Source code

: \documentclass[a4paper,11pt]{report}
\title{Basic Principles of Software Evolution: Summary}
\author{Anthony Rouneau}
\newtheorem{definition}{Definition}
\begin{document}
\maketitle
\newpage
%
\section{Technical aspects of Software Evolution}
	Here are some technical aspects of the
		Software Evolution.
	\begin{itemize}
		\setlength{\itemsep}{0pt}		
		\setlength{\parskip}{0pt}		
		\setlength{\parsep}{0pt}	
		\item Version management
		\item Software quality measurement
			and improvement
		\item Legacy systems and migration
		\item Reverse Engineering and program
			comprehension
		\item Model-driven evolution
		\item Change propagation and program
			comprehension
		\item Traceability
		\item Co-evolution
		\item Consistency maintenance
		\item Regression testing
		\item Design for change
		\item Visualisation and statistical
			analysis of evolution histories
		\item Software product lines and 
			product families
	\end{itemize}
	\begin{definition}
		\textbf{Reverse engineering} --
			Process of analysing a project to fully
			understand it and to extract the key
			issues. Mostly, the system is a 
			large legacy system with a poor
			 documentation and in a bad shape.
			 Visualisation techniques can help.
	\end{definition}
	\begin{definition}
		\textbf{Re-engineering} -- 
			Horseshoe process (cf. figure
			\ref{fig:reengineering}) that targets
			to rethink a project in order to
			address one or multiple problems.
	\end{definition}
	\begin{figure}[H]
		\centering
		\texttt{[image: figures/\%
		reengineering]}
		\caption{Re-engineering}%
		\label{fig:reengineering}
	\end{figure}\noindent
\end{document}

--------------------------------

Could you give the data again, word for word?

Source code

: \documentclass[a4paper,11pt]{report}
\title{Basic Principles of Software Evolution: Summary}
\author{Anthony Rouneau}
\newtheorem{definition}{Definition}
\begin{document}
\maketitle
\newpage
%
\section{Technical aspects of Software Evolution}
	Here are some technical aspects of the
		Software Evolution.
	\begin{itemize}
		\setlength{\itemsep}{0pt}		
		\setlength{\parskip}{0pt}		
		\setlength{\parsep}{0pt}	
		\item Version management
		\item Software quality measurement
			and improvement
		\item Legacy systems and migration
		\item Reverse Engineering and program
			comprehension
		\item Model-driven evolution
		\item Change propagation and program
			comprehension
		\item Traceability
		\item Co-evolution
		\item Consistency maintenance
		\item Regression testing
		\item Design for change
		\item Visualisation and statistical
			analysis of evolution histories
		\item Software product lines and 
			product families
	\end{itemize}
	\begin{definition}
		\textbf{Reverse engineering} --
			Process of analysing a project to fully
			understand it and to extract the key
			issues. Mostly, the system is a 
			large legacy system with a poor
			 documentation and in a bad shape.
			 Visualisation techniques can help.
	\end{definition}
	\begin{definition}
		\textbf{Re-engineering} -- 
			Horseshoe process (cf. figure
			\ref{fig:reengineering}) that targets
			to rethink a project in order to
			address one or multiple problems.
	\end{definition}
	\begin{figure}[H]
		\centering
		\texttt{[image: figures/\%
		reengineering]}
		\caption{Re-engineering}%
		\label{fig:reengineering}
	\end{figure}\noindent
\end{document}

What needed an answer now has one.